▶ Data extracts
-------

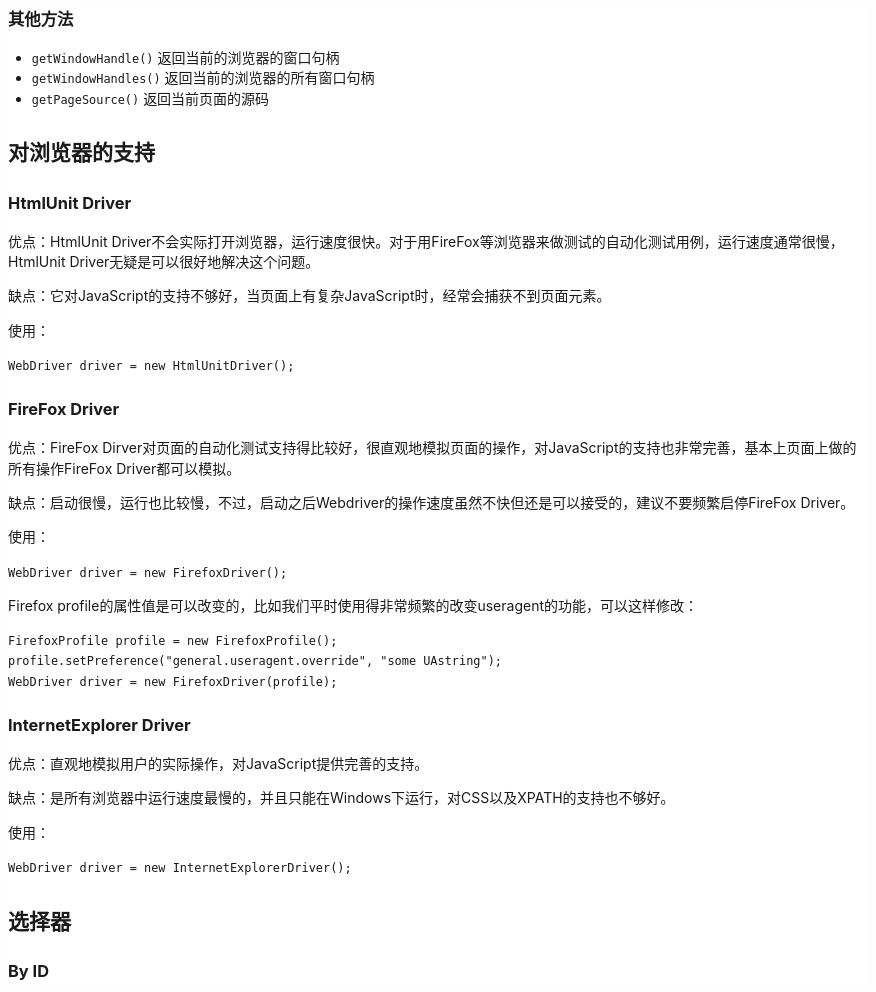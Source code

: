 ### 其他方法

*   `getWindowHandle()` 返回当前的浏览器的窗口句柄
*   `getWindowHandles()` 返回当前的浏览器的所有窗口句柄
*   `getPageSource()` 返回当前页面的源码

## 对浏览器的支持

### HtmlUnit Driver

优点：HtmlUnit Driver不会实际打开浏览器，运行速度很快。对于用FireFox等浏览器来做测试的自动化测试用例，运行速度通常很慢，HtmlUnit Driver无疑是可以很好地解决这个问题。

缺点：它对JavaScript的支持不够好，当页面上有复杂JavaScript时，经常会捕获不到页面元素。

使用：

```
WebDriver driver = new HtmlUnitDriver();
```

### FireFox Driver

优点：FireFox Dirver对页面的自动化测试支持得比较好，很直观地模拟页面的操作，对JavaScript的支持也非常完善，基本上页面上做的所有操作FireFox Driver都可以模拟。

缺点：启动很慢，运行也比较慢，不过，启动之后Webdriver的操作速度虽然不快但还是可以接受的，建议不要频繁启停FireFox Driver。

使用：

```
WebDriver driver = new FirefoxDriver();
```

Firefox profile的属性值是可以改变的，比如我们平时使用得非常频繁的改变useragent的功能，可以这样修改：

```
FirefoxProfile profile = new FirefoxProfile();
profile.setPreference("general.useragent.override", "some UAstring");
WebDriver driver = new FirefoxDriver(profile);
```

### InternetExplorer Driver

优点：直观地模拟用户的实际操作，对JavaScript提供完善的支持。

缺点：是所有浏览器中运行速度最慢的，并且只能在Windows下运行，对CSS以及XPATH的支持也不够好。

使用：

```
WebDriver driver = new InternetExplorerDriver();
```

## 选择器

### By ID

-------

▶ What the task asks
Copy each line above that contains the string "FirefoxDriver".

▶ Response area
WebDriver driver = new FirefoxDriver();
WebDriver driver = new FirefoxDriver(profile);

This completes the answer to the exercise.